Contains bitter and sweet orange, gentian and rhubarb, among other ingredients. Tasted neat at room temperature. Orange and pink color. Nose is fruit punch-y with sweet orange and bubble gum notes, and a summery Popsicle smell. The least alcoholic of all the amari I tried. Taste is candy-sweet, with a subtle bitter orange-peel finish at the end. Good with club soda, or Prosecco (an Italian sparkling wine) and soda.


Averna (Caltanissetta, Sicily)

29 percent ABV


Lemon and orange oils, pomegranate and other undisclosed ingredients. Tasted neat, and substituted for vermouth in a “Black Manhattan” with Stranahan’s malted barley whiskey. Color is rich, cola brown, with a golden edge like Demerara rum. Licorice, vanilla, warm cola scents. Taste is strong candied bitter orange, like dark marmalade. Honey and bitter molasses on the finish. Slightly hot, almost like liqueur. Enriches the Manhattan, takes the fruitiness down from sweet vermouth, pairs well with spicy barley whiskey. Use orange bitters, or add an orange peel.


Fernet-Branca (Milan)

39 percent ABV


“Fernet” is the style of amaro; other companies make it, but Branca is the most famous. Contains some 27-plus herbs, spices, roots and botanicals including bitter orange, cardamom, aloe ferox, chamomile, galangal, myrrh, rhubarb and saffron (reportedly 17 percent of the world’s saffron crop is purchased by Fernet-Branca).


They name all ingredients, but say the secret is in the quantities and preparation. Tasted at room temperature, neat. Cola or dark rum color.
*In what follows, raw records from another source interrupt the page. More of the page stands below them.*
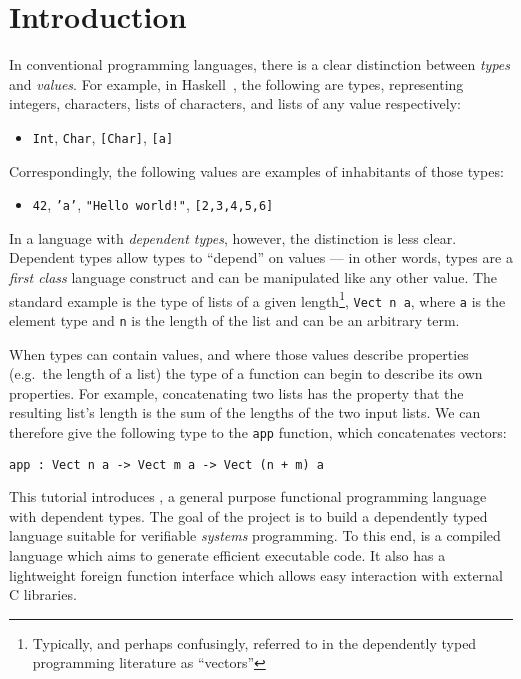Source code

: \section{Introduction}

In conventional programming languages, there is a clear distinction between \emph{types} and \emph{values}.
For example, in Haskell~\cite{haskell-report}, the following are types, representing integers, characters, lists of characters, and lists of any value respectively:

\begin{itemize}
\item \texttt{Int}, \texttt{Char}, \texttt{[Char]}, \texttt{[a]}
\end{itemize}

\noindent
Correspondingly, the following values are examples of inhabitants of those types:

\begin{itemize}
\item \texttt{42}, \texttt{'a'}, \texttt{"Hello world!"}, \texttt{[2,3,4,5,6]}
\end{itemize}

\noindent
In a language with \emph{dependent types}, however, the distinction is less clear.  
Dependent types allow types to ``depend'' on values --- in other words, types are a \emph{first class} language construct and can be manipulated like any other value.
The standard example is the type of lists of a given length\footnote{Typically, and perhaps confusingly, referred to in the dependently typed programming literature as ``vectors''}, \texttt{Vect n a}, where \texttt{a} is the element type and \texttt{n} is the length of the list and can be an arbitrary term.

When types can contain values, and where those values describe properties (e.g.\ the length of a list) the type of a function can begin to describe its own properties.
For example, concatenating two lists has the property that the resulting list's length is the sum of the lengths of the two input lists. We can therefore give the following type to the \texttt{app} function, which concatenates vectors: 

\begin{lstlisting}
app : Vect n a -> Vect m a -> Vect (n + m) a
\end{lstlisting}

\noindent
This tutorial introduces \Idris{}, a general purpose functional  programming language with dependent types.
The goal of the \Idris{} project is to build a dependently typed language suitable for verifiable \emph{systems} programming. To this end, \Idris{} is a compiled language which aims to generate efficient executable code.
It also has a lightweight foreign function interface which allows easy interaction with external C libraries.

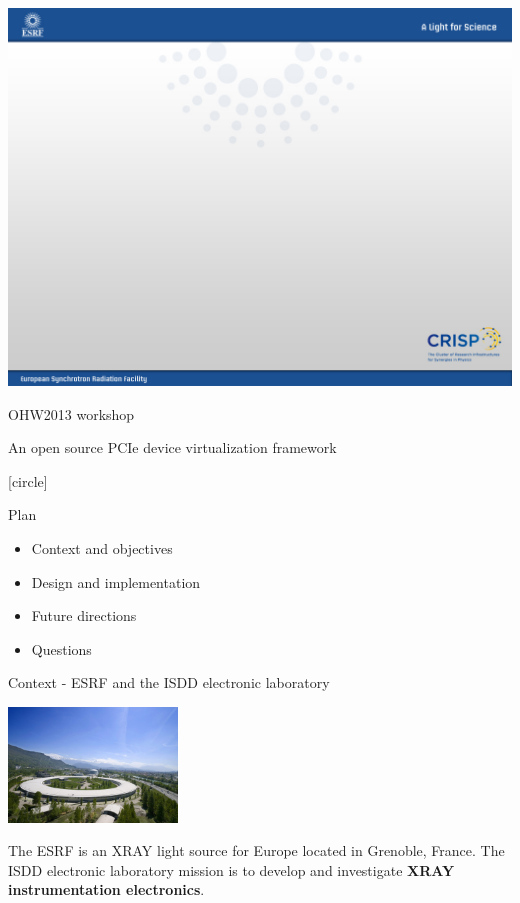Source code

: \documentclass{beamer}
\begin{document}
\usebackgroundtemplate
{
\includegraphics[height=\paperheight,width=\paperwidth]{pic/esrf_crisp/esrf_crisp_default.jpeg}
}

\begin{frame}{OHW2013 workshop}
\begin{center}
An open source PCIe device virtualization framework
\end{center}
\end{frame}

[circle]
\begin{frame}{Plan}
  \begin{itemize}
  \item Context and objectives
  \item Design and implementation
  \item Future directions
  \item Questions
  \end{itemize}
\end{frame}


\begin{frame}{Context - ESRF and the ISDD electronic laboratory}
  \begin{center}
    \includegraphics[width=45mm]{pic/dv_esrf/main.jpg}
  \end{center}
  \begin{small}
    The ESRF is an XRAY light source for Europe located in Grenoble, France.
    The ISDD electronic laboratory mission is to develop and investigate
    \textbf{XRAY instrumentation electronics}.
  \end{small}
\end{frame}
\end{document}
Scent of mint leaves, rummy, sugar-and-barrel caramelization. The finish defaults to mint and eucalyptus. Taste—no sweetness, like unsugared mint chewing gum. Astringent, thin, a warm bite. The resemblance to rum remains—minted rum.
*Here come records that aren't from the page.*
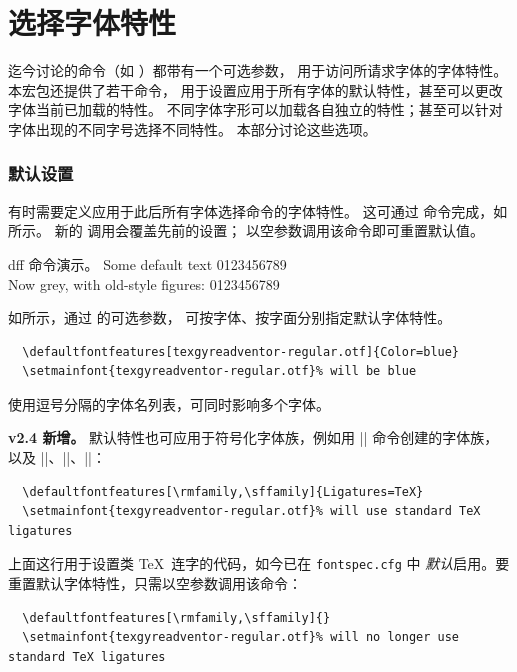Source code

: \documentclass[a4paper]{l3doc}
\begin{document}
\part{选择字体特性}
\label{sec:selectingfeature}

迄今讨论的命令（如 ）都带有一个可选参数，
用于访问所请求字体的字体特性。本宏包还提供了若干命令，
用于设置应用于所有字体的默认特性，甚至可以更改字体当前已加载的特性。
不同字体字形可以加载各自独立的特性；甚至可以针对字体出现的不同字号选择不同特性。
本部分讨论这些选项。

\section{默认设置}
\label{sec:defaults}


有时需要定义应用于此后所有字体选择命令的字体特性。
这可通过  命令完成，如  所示。
新的  调用会覆盖先前的设置；
以空参数调用该命令即可重置默认值。

\begin{Xexample}{dff}{ 命令演示。}
  Some default text 0123456789 \\
  Now grey, with old-style figures:
  0123456789
\end{Xexample}


如所示，通过  的可选参数，
可按字体、按字面分别指定默认字体特性。
\begin{Verbatim}
  \defaultfontfeatures[texgyreadventor-regular.otf]{Color=blue}
  \setmainfont{texgyreadventor-regular.otf}% will be blue
\end{Verbatim}
使用逗号分隔的字体名列表，可同时影响多个字体。


\textbf{v2.4 新增。}
默认特性也可应用于符号化字体族，例如用 |\newfontfamily| 命令创建的字体族，
以及 |\rmfamily|、|\sffamily|、|\ttfamily|：
\begin{Verbatim}
  \defaultfontfeatures[\rmfamily,\sffamily]{Ligatures=TeX}
  \setmainfont{texgyreadventor-regular.otf}% will use standard TeX ligatures
\end{Verbatim}
上面这行用于设置类 \TeX\ 连字的代码，如今已在 \texttt{fontspec.cfg} 中
\emph{默认}启用。要重置默认字体特性，只需以空参数调用该命令：
\begin{Verbatim}
  \defaultfontfeatures[\rmfamily,\sffamily]{}
  \setmainfont{texgyreadventor-regular.otf}% will no longer use standard TeX ligatures
\end{Verbatim}
\end{document}
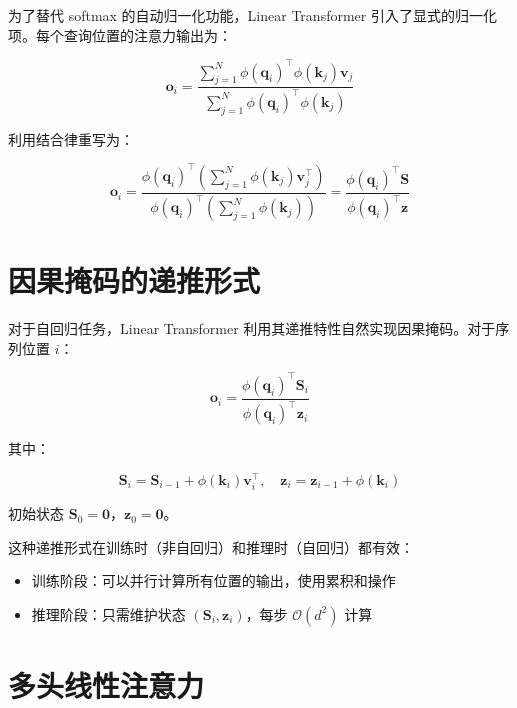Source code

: 为了替代 softmax 的自动归一化功能，Linear Transformer 引入了显式的归一化项。每个查询位置的注意力输出为：

\begin{equation}
    \mathbf{o}_i = \frac{\sum_{j=1}^N \phi(\mathbf{q}_i)^\top \phi(\mathbf{k}_j) \mathbf{v}_j}{\sum_{j=1}^N \phi(\mathbf{q}_i)^\top \phi(\mathbf{k}_j)}
\end{equation}

利用结合律重写为：

\begin{equation}
    \mathbf{o}_i = \frac{\phi(\mathbf{q}_i)^\top \left(\sum_{j=1}^N \phi(\mathbf{k}_j) \mathbf{v}_j^\top\right)}{\phi(\mathbf{q}_i)^\top \left(\sum_{j=1}^N \phi(\mathbf{k}_j)\right)} = \frac{\phi(\mathbf{q}_i)^\top \mathbf{S}}{\phi(\mathbf{q}_i)^\top \mathbf{z}}
\end{equation}

\section{因果掩码的递推形式}

对于自回归任务，Linear Transformer 利用其递推特性自然实现因果掩码。对于序列位置 $i$：

\begin{equation}
    \mathbf{o}_i = \frac{\phi(\mathbf{q}_i)^\top \mathbf{S}_i}{\phi(\mathbf{q}_i)^\top \mathbf{z}_i}
\end{equation}

其中：

\begin{equation}
    \mathbf{S}_i = \mathbf{S}_{i-1} + \phi(\mathbf{k}_i)\mathbf{v}_i^\top, \quad \mathbf{z}_i = \mathbf{z}_{i-1} + \phi(\mathbf{k}_i)
\end{equation}

初始状态 $\mathbf{S}_0 = \mathbf{0}$，$\mathbf{z}_0 = \mathbf{0}$。

这种递推形式在训练时（非自回归）和推理时（自回归）都有效：

\begin{itemize}
    \item 训练阶段：可以并行计算所有位置的输出，使用累积和操作
    \item 推理阶段：只需维护状态 $(\mathbf{S}_i, \mathbf{z}_i)$，每步 $\mathcal{O}(d^2)$ 计算
\end{itemize}

\section{多头线性注意力}

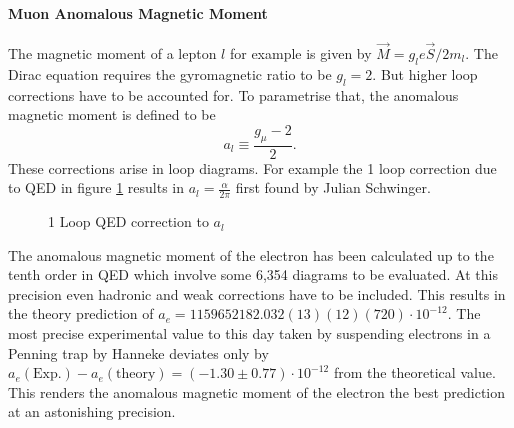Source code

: \paragraph{Muon Anomalous Magnetic Moment}
The magnetic moment of a lepton $l$ for example is given by $\vec{M}=	g_l  e \vec{S} / 2m_l$. The Dirac equation requires the gyromagnetic ratio to be $g_l=2$. But higher loop corrections have to be accounted for. To parametrise that, the anomalous magnetic moment is defined to be 
\begin{equation}
a_l \equiv \frac{g_\mu-2}{2}.
\end{equation}
These corrections arise in loop diagrams. For example the 1 loop correction due to QED in figure \ref{fg:QEDCorrection} results in $a_l=\frac{\alpha}{2\pi}$ first found by Julian Schwinger. 
\begin{figure}[H]
\centering
{}
\caption{1 Loop QED correction to $	a_l$}
\label{fg:QEDCorrection}
\end{figure}
The anomalous magnetic moment of the electron has been calculated up to the tenth order in QED \cite{Aoyama:2017uqe} which involve some 6,354 diagrams to be evaluated. At this precision even hadronic and weak corrections have to be included. This results in the theory prediction of  $a_e=1 159 652 182.032 (13)(12)(720)\cdot 10^{-12}$.
The most precise experimental value to this day taken by suspending electrons in a Penning trap by Hanneke \cite{Hanneke:2010au}	 deviates only by $a_e(\text{Exp.})-a_e(\text{theory})=(-1.30\pm0.77)\cdot 10^{-12}$ from the theoretical value. This renders the anomalous magnetic moment of the electron the best prediction at an astonishing precision.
Cocktail choices include a 50/50 shot drink—“Ferrari”—3/4 ounce each of Fernet-Branca and Campari. The Fernet swallows up the color, but the Campari delivers a complementary sweetness. Campari also adds heavier body. If Campari is too sweet and Fernet – Branca too dry, this can reconcile you to both. You must try Fernet and Coca-Cola—reportedly the “national drink of Argentina,” a country that consumes some 75 percent of the Fernet-Branca made annually. Pour 1 and 1/2 ounces of Fernet-Branca over ice in a highball glass, fill with cola, stir. The Fernet-Branca website says “without garnish,” and with 27-odd herbs and spices already in the Fernet, plus whatever’s in Coca-Cola, there’s no room for garnish. If Coke is too sweet, this might appeal to you—it’s herbal and minty to start (Coke Menthol?) dry and slightly bitter to finish. It’s an acquired taste, but the Argentines consume this blend by the two-liter (Coke) bottle, communally, so pay attention.
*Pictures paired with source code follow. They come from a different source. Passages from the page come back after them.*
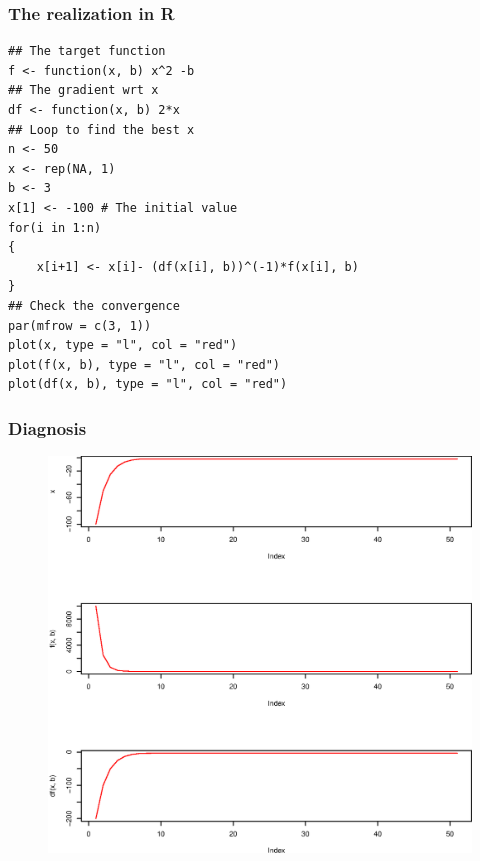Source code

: \documentclass[10pt]{beamer}
\begin{document}
\begin{frame}[fragile]
  \frametitle{The realization in R}
\begin{verbatim}
## The target function
f <- function(x, b) x^2 -b
## The gradient wrt x
df <- function(x, b) 2*x
## Loop to find the best x
n <- 50
x <- rep(NA, 1)
b <- 3
x[1] <- -100 # The initial value
for(i in 1:n)
{
    x[i+1] <- x[i]- (df(x[i], b))^(-1)*f(x[i], b)
}
## Check the convergence
par(mfrow = c(3, 1))
plot(x, type = "l", col = "red")
plot(f(x, b), type = "l", col = "red")
plot(df(x, b), type = "l", col = "red")
\end{verbatim}
\end{frame}

\begin{frame}
\frametitle{Diagnosis}

\begin{figure}
  \centering
  \includegraphics[height=0.92\textheight]{NewtonRaphson}
\end{figure}
\end{frame}
\end{document}
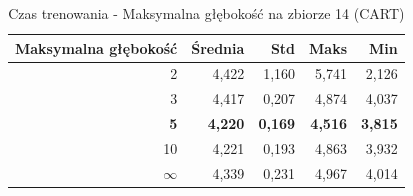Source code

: \begin{table}[htbp]
\centering
\small
\setlength{\tabcolsep}{6pt}
\renewcommand{\arraystretch}{1.2}
\caption{Czas trenowania - Maksymalna głębokość na zbiorze 14 (CART)}
\label{tab:CART_max_depth_14_time}
\begin{tabular}{r|r|r|r|r}
\toprule
Maksymalna głębokość & Średnia & Std & Maks & Min \\
\hline
2 & 4,422 & 1,160 & 5,741 & 2,126 \\
3 & 4,417 & 0,207 & 4,874 & 4,037 \\
\textbf{5} & \textbf{4,220} & \textbf{0,169} & \textbf{4,516} & \textbf{3,815} \\
10 & 4,221 & 0,193 & 4,863 & 3,932 \\
$\infty$ & 4,339 & 0,231 & 4,967 & 4,014 \\
\bottomrule
\end{tabular}
\end{table}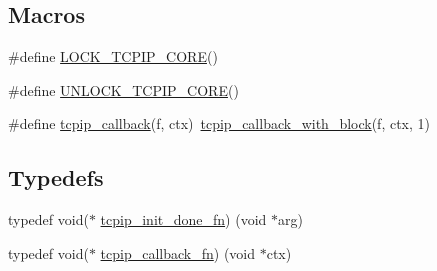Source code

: \subsection*{Macros}
\begin{DoxyCompactItemize}
\item 
\#define \hyperlink{openmote-cc2538_2lwip_2src_2include_2lwip_2tcpip_8h_a4700525e737fc025fea4887b172e0c95}{L\+O\+C\+K\+\_\+\+T\+C\+P\+I\+P\+\_\+\+C\+O\+RE}()
\item 
\#define \hyperlink{openmote-cc2538_2lwip_2src_2include_2lwip_2tcpip_8h_a915effea029b9c4891e1ec635eb1826d}{U\+N\+L\+O\+C\+K\+\_\+\+T\+C\+P\+I\+P\+\_\+\+C\+O\+RE}()
\item 
\#define \hyperlink{group__lwip__os_ga7eb868a1215472ec38f3f2a04d442b9f}{tcpip\+\_\+callback}(f,  ctx)~\hyperlink{openmote-cc2538_2lwip_2src_2include_2lwip_2tcpip_8h_ab1d3ef23817d7703fa75ed67bd45ea1d}{tcpip\+\_\+callback\+\_\+with\+\_\+block}(f, ctx, 1)
\end{DoxyCompactItemize}
\subsection*{Typedefs}
\begin{DoxyCompactItemize}
\item 
typedef void($\ast$ \hyperlink{openmote-cc2538_2lwip_2src_2include_2lwip_2tcpip_8h_a5fe07216c441e27c3028bcac60fa0992}{tcpip\+\_\+init\+\_\+done\+\_\+fn}) (void $\ast$arg)
\item 
typedef void($\ast$ \hyperlink{openmote-cc2538_2lwip_2src_2include_2lwip_2tcpip_8h_a35203296bb838f3b493839ffc6e7285d}{tcpip\+\_\+callback\+\_\+fn}) (void $\ast$ctx)
\end{DoxyCompactItemize}
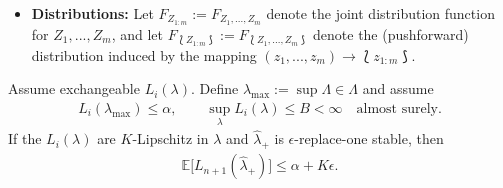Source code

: \begin{itemize}
    \item \textbf{Distributions:} Let $F_{Z_{1:m}}:=F_{Z_1, ..., Z_m}$ denote the joint distribution function for $Z_1, ..., Z_m$, and let $F_{\lbag Z_{1:m}\rbag}:=F_{\lbag Z_1, ..., Z_m\rbag}$ denote the (pushforward) distribution induced by the mapping $(z_1, ..., z_m)\rightarrow \lbag z_{1:m} \rbag$. 
\end{itemize}



    
    

\begin{theorem}
    Assume exchangeable $L_i(\lambda)$. Define  $\lambda_{\max}:=\sup\Lambda\in \Lambda$ and assume 
    \begin{align*}
        L_i(\lambda_{\max})\leq \alpha, \qquad \sup_{\lambda}L_i(\lambda)\leq B < \infty \quad \text{almost surely}.
    \end{align*}
    If the $L_i(\lambda)$ are $K$-Lipschitz in $\lambda$ and $\hat\lambda_+$ is $\epsilon$-replace-one stable, then
    \begin{align*}
        \mathbb{E}\big[L_{n+1}(\hat\lambda_+)\big] \leq \alpha + K\epsilon.
    \end{align*}
\end{theorem}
Paolucci Amaro Ciociaro (Frosinone, Italy)

30 percent ABV


Tasted room temperature, neat. Cola or coffee dark, like Jamaican rum. Cola nose. Tastes like hard ribbon candy, root beer barrel, chocolate. Sweet candied orange peel, marmalade, dark honey. Thick, almost syrupy, sweet, no bitterness, no burn. Cocktail suggestion: 1 and 1/2 ounces bourbon, 1/2 ounce each of Amaro Ciociaro and Aperol, blended and chilled with a large ice cube infused with Angostura bitters, and lemon wedge. As the cube melts, the bitters disperse and complicate things.


Campari (Milan)

24 percent ABV


Ingredients undisclosed aside from alcohol and water. Tasted room temperature, neat. Clear, clean pinkish-salmon rose color. Nose is slightly astringent orange peel, hard candy, menthol. Taste is sweet, balanced by candied citrus peel—orange, grapefruit (and pith), lingering bitterness catches up with the sweetness of initial taste. Red fruit, berries, all candied. No tartness. Mix with soda and a lemon twist, you may think of Mickey’s Club Cool at Epcot or the tasting room at the Coca-Cola Museum in Atlanta—it’s like “Beverly,” the Italian soda people love to hate. Make it weak or strong—as with all amari, you gotta be the boss.